I mean, that [fake nude photo] tweet, you know? It’s so funny. I’m like, “Man, I do do a lot of Instagram stories, but I don’t remember doing that.” But it speaks so much to the work that we still have to do when it comes to women’s rights. When the president says that he has sexually assaulted women, they just shrug their shoulders, but when there’s a rumor that a woman may have had the audacity to take a photo of herself, they’re up in arms. I’d like to say ‘Don’t respond to it,’ but we cannot pretend that these far-right outlets are not driving some of the most subversive and destructive narratives, and we cannot pretend like those narratives have not gained steam. They have hijacked the presidency.
And the political conversation.
Exactly. And so I may not want to respond to it. We may not like the fact that these things that were not worth our time 10 years ago are worth our time now, given the subversive power they’ve built. But I think that they are worth a response.
In your ability to galvanize your supporters through social media, you have been compared to Donald Trump.
Well, I think that there’s this rush to make that comparison, but any time media fundamentally changes, the first movers to recognize that change — and to learn it and to adapt to it — tend to have that first-move advantage.
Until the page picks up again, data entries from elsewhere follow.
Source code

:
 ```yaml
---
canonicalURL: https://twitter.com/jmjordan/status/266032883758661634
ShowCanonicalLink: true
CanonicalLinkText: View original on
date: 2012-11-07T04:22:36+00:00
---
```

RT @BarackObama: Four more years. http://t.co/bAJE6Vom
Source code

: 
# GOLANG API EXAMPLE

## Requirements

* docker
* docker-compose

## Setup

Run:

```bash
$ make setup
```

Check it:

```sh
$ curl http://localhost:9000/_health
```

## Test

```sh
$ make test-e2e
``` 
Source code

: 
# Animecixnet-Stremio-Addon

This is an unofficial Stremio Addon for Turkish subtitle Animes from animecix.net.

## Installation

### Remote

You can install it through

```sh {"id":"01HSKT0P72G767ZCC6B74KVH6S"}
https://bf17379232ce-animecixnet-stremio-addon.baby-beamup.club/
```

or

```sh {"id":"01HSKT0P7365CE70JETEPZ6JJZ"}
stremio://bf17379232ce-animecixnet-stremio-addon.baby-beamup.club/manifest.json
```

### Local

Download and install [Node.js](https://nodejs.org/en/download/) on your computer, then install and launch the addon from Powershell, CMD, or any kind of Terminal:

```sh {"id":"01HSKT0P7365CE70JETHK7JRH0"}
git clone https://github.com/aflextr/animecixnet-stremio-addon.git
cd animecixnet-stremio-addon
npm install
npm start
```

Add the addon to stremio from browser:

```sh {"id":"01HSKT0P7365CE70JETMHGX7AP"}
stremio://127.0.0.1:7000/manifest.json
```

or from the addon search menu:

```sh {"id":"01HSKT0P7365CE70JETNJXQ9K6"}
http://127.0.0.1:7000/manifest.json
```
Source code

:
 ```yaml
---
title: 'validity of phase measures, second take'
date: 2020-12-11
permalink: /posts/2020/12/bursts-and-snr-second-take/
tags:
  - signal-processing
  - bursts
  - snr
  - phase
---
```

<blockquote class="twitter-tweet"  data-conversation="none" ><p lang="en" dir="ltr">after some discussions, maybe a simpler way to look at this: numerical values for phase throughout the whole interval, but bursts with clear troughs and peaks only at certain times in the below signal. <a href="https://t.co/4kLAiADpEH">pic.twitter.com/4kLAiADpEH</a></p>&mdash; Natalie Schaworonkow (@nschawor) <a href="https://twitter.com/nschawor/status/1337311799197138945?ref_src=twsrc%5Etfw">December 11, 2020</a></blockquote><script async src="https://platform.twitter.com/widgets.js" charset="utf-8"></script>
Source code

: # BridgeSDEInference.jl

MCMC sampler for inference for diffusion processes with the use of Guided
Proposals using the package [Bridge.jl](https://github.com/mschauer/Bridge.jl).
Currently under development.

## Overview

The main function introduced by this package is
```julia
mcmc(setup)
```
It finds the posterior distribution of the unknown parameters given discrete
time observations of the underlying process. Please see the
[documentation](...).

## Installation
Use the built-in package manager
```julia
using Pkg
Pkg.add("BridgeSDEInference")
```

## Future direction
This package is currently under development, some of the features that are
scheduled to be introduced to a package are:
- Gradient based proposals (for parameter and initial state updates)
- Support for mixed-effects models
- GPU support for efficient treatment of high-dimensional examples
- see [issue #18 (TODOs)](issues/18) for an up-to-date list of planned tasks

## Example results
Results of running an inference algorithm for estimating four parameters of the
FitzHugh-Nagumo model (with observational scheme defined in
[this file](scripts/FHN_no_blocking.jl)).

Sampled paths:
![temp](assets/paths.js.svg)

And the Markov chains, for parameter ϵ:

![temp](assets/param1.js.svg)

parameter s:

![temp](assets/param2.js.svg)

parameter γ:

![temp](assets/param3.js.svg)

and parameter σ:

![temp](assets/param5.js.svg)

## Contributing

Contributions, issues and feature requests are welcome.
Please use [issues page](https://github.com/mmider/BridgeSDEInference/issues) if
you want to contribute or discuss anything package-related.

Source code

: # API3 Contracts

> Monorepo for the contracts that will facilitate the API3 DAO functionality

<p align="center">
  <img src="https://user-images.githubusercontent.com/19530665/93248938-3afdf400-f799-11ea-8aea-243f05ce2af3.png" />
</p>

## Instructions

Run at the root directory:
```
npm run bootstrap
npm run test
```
So this is less about personality, less about Trump, and more about who has had the first-mover advantage. But there are similarities. People who succeed in social media follow similar tenets. In order to resonate with people, you have to tell them what you mean, you have to be willing to make mistakes, you have to be willing to be vulnerable and learn as you go.
You originally wanted to be an OB-GYN. Why did you make the switch?
I had spent time living in West Africa while I was an undergrad, helping midwives deliver babies in the Sahara, and I contracted malaria while I was there. In the developing world, malaria is an economic disease. It’s a disease that impacts so many people as to be actually impacting national GDP, so I started thinking about these health issues as more macro-economic public-policy issues.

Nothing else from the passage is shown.